What is required: What is needed here is an exact transcription of all the entries.

====== Record extracts ======

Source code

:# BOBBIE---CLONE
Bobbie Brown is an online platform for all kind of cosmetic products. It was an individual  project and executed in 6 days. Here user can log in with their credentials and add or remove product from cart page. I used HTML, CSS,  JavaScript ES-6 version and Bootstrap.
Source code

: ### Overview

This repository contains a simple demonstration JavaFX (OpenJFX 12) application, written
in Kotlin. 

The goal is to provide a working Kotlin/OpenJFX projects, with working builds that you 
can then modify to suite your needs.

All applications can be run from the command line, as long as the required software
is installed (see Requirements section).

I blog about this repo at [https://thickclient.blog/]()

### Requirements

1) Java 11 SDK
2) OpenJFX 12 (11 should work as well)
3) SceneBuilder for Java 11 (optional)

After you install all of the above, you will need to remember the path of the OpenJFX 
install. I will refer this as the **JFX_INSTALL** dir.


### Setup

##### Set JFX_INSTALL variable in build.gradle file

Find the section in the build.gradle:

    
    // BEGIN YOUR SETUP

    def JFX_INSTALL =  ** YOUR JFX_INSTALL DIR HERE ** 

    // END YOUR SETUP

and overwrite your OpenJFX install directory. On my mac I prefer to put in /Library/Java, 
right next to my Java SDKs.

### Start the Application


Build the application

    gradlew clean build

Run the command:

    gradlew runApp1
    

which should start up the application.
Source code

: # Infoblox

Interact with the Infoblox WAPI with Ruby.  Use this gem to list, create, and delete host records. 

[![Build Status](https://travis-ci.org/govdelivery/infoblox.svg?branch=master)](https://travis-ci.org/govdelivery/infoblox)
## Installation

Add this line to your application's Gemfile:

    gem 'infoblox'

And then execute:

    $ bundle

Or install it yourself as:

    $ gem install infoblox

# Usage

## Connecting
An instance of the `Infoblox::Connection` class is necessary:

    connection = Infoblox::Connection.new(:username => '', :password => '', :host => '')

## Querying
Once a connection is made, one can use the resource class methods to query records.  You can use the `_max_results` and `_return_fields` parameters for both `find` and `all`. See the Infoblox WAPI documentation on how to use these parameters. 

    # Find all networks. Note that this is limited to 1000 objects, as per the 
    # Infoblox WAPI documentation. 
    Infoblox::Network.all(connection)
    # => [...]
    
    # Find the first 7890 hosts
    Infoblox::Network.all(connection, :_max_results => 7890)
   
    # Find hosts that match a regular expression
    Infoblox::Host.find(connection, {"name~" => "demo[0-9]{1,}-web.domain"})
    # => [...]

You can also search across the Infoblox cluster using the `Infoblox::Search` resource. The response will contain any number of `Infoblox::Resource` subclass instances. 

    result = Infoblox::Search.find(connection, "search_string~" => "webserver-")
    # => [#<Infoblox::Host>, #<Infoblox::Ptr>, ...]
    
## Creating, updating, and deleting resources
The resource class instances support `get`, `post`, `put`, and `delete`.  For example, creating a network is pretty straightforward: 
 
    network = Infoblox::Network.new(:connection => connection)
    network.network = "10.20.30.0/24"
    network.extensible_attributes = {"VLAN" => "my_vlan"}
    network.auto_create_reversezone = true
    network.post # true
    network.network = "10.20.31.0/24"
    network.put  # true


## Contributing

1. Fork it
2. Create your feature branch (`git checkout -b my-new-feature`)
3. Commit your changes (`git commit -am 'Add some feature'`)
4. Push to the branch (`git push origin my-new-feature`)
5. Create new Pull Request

======

Answer space:
Source code

:# BOBBIE---CLONE
Bobbie Brown is an online platform for all kind of cosmetic products. It was an individual  project and executed in 6 days. Here user can log in with their credentials and add or remove product from cart page. I used HTML, CSS,  JavaScript ES-6 version and Bootstrap.
Source code

: ### Overview

This repository contains a simple demonstration JavaFX (OpenJFX 12) application, written
in Kotlin. 

The goal is to provide a working Kotlin/OpenJFX projects, with working builds that you 
can then modify to suite your needs.

All applications can be run from the command line, as long as the required software
is installed (see Requirements section).

I blog about this repo at [https://thickclient.blog/]()

### Requirements

1) Java 11 SDK
2) OpenJFX 12 (11 should work as well)
3) SceneBuilder for Java 11 (optional)

After you install all of the above, you will need to remember the path of the OpenJFX 
install. I will refer this as the **JFX_INSTALL** dir.


### Setup

##### Set JFX_INSTALL variable in build.gradle file

Find the section in the build.gradle:

    
    // BEGIN YOUR SETUP

    def JFX_INSTALL =  ** YOUR JFX_INSTALL DIR HERE ** 

    // END YOUR SETUP

and overwrite your OpenJFX install directory. On my mac I prefer to put in /Library/Java, 
right next to my Java SDKs.

### Start the Application


Build the application

    gradlew clean build

Run the command:

    gradlew runApp1
    

which should start up the application.
Source code

: # Infoblox

Interact with the Infoblox WAPI with Ruby.  Use this gem to list, create, and delete host records. 

[![Build Status](https://travis-ci.org/govdelivery/infoblox.svg?branch=master)](https://travis-ci.org/govdelivery/infoblox)
## Installation

Add this line to your application's Gemfile:

    gem 'infoblox'

And then execute:

    $ bundle

Or install it yourself as:

    $ gem install infoblox

# Usage

## Connecting
An instance of the `Infoblox::Connection` class is necessary:

    connection = Infoblox::Connection.new(:username => '', :password => '', :host => '')

## Querying
Once a connection is made, one can use the resource class methods to query records.  You can use the `_max_results` and `_return_fields` parameters for both `find` and `all`. See the Infoblox WAPI documentation on how to use these parameters. 

    # Find all networks. Note that this is limited to 1000 objects, as per the 
    # Infoblox WAPI documentation. 
    Infoblox::Network.all(connection)
    # => [...]
    
    # Find the first 7890 hosts
    Infoblox::Network.all(connection, :_max_results => 7890)
   
    # Find hosts that match a regular expression
    Infoblox::Host.find(connection, {"name~" => "demo[0-9]{1,}-web.domain"})
    # => [...]

You can also search across the Infoblox cluster using the `Infoblox::Search` resource. The response will contain any number of `Infoblox::Resource` subclass instances. 

    result = Infoblox::Search.find(connection, "search_string~" => "webserver-")
    # => [#<Infoblox::Host>, #<Infoblox::Ptr>, ...]
    
## Creating, updating, and deleting resources
The resource class instances support `get`, `post`, `put`, and `delete`.  For example, creating a network is pretty straightforward: 
 
    network = Infoblox::Network.new(:connection => connection)
    network.network = "10.20.30.0/24"
    network.extensible_attributes = {"VLAN" => "my_vlan"}
    network.auto_create_reversezone = true
    network.post # true
    network.network = "10.20.31.0/24"
    network.put  # true


## Contributing

1. Fork it
2. Create your feature branch (`git checkout -b my-new-feature`)
3. Commit your changes (`git commit -am 'Add some feature'`)
4. Push to the branch (`git push origin my-new-feature`)
5. Create new Pull Request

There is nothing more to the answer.